[DATA PROVIDED]

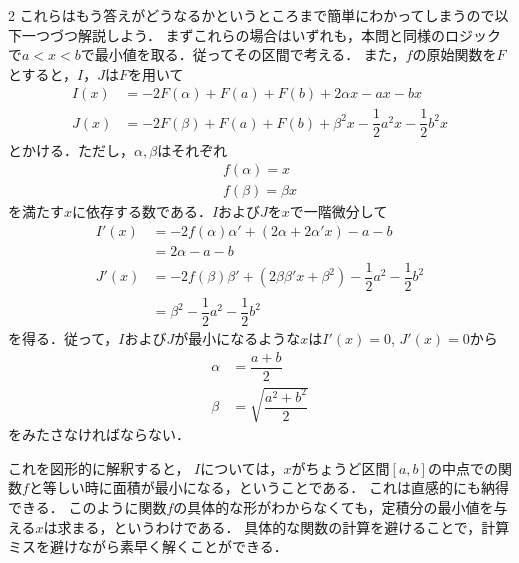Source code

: \documentclass[../../main.tex]{subfiles}
\begin{document}
\begin{multicols}{2}
  これらはもう答えがどうなるかというところまで簡単にわかってしまうので以下一つづつ解説しよう．
  まずこれらの場合はいずれも，本問と同様のロジックで$a<x<b$で最小値を取る．従ってその区間で考える．
  また，$f$の原始関数を$F$とすると，$I$，$J$は$F$を用いて
  \begin{align}
    I(x) & = -2F(\alpha) + F(a) + F(b) + 2\alpha x - ax - bx                             \\
    J(x) & = -2F(\beta) + F(a) + F(b)  + \beta^2 x - \dfrac{1}{2}a^2 x - \dfrac{1}{2}b^2 x
  \end{align}
  とかける．ただし，$\alpha,\beta$はそれぞれ
  \begin{align}
    f(\alpha) = x \\
    f(\beta)  = \beta x
  \end{align}
  を満たす$x$に依存する数である．$I$および$J$を$x$で一階微分して
  \begin{align}
    I'(x)
    & = -2f(\alpha)\alpha' + (2\alpha + 2\alpha' x) - a - b \\
    & = 2\alpha - a - b \\
    J'(x)
    & = -2f(\beta)\beta' + (2\beta\beta' x + \beta^2) - \dfrac{1}{2}a^2 - \dfrac{1}{2}b^2 \\
    & = \beta^2 - \dfrac{1}{2}a^2 - \dfrac{1}{2}b^2
  \end{align}
  を得る．従って，$I$および$J$が最小になるような$x$は$I'(x)=0$, $J'(x)=0$から
  \begin{align}
    \alpha & = \dfrac{a+b}{2}            \\
    \beta  & = \sqrt{\dfrac{a^2+b^2}{2}}
  \end{align}
  をみたさなければならない．

  これを図形的に解釈すると，
  $I$については，$x$がちょうど区間$[a,b]$の中点での関数$f$と等しい時に面積が最小になる，ということである．
  これは直感的にも納得できる．%
  このように関数$f$の具体的な形がわからなくても，定積分の最小値を与える$x$は求まる，というわけである．
  具体的な関数の計算を避けることで，計算ミスを避けながら素早く解くことができる．

  \begin{figure}[H]
    \centering
\end{figure}
\end{multicols}
\end{document}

[/DATA PROVIDED]

PROMPT:
Exactly as they appear, please return only the lines from the first line of the records through the line containing "このように関数$f$の具体的", both included, leaving out all pictures.

EXERCISE ANSWER:
Source code

: \documentclass[../../main.tex]{subfiles}
\begin{document}
\begin{multicols}{2}
  これらはもう答えがどうなるかというところまで簡単にわかってしまうので以下一つづつ解説しよう．
  まずこれらの場合はいずれも，本問と同様のロジックで$a<x<b$で最小値を取る．従ってその区間で考える．
  また，$f$の原始関数を$F$とすると，$I$，$J$は$F$を用いて
  \begin{align}
    I(x) & = -2F(\alpha) + F(a) + F(b) + 2\alpha x - ax - bx                             \\
    J(x) & = -2F(\beta) + F(a) + F(b)  + \beta^2 x - \dfrac{1}{2}a^2 x - \dfrac{1}{2}b^2 x
  \end{align}
  とかける．ただし，$\alpha,\beta$はそれぞれ
  \begin{align}
    f(\alpha) = x \\
    f(\beta)  = \beta x
  \end{align}
  を満たす$x$に依存する数である．$I$および$J$を$x$で一階微分して
  \begin{align}
    I'(x)
    & = -2f(\alpha)\alpha' + (2\alpha + 2\alpha' x) - a - b \\
    & = 2\alpha - a - b \\
    J'(x)
    & = -2f(\beta)\beta' + (2\beta\beta' x + \beta^2) - \dfrac{1}{2}a^2 - \dfrac{1}{2}b^2 \\
    & = \beta^2 - \dfrac{1}{2}a^2 - \dfrac{1}{2}b^2
  \end{align}
  を得る．従って，$I$および$J$が最小になるような$x$は$I'(x)=0$, $J'(x)=0$から
  \begin{align}
    \alpha & = \dfrac{a+b}{2}            \\
    \beta  & = \sqrt{\dfrac{a^2+b^2}{2}}
  \end{align}
  をみたさなければならない．

  これを図形的に解釈すると，
  $I$については，$x$がちょうど区間$[a,b]$の中点での関数$f$と等しい時に面積が最小になる，ということである．
  これは直感的にも納得できる．%
  このように関数$f$の具体的な形がわからなくても，定積分の最小値を与える$x$は求まる，というわけである．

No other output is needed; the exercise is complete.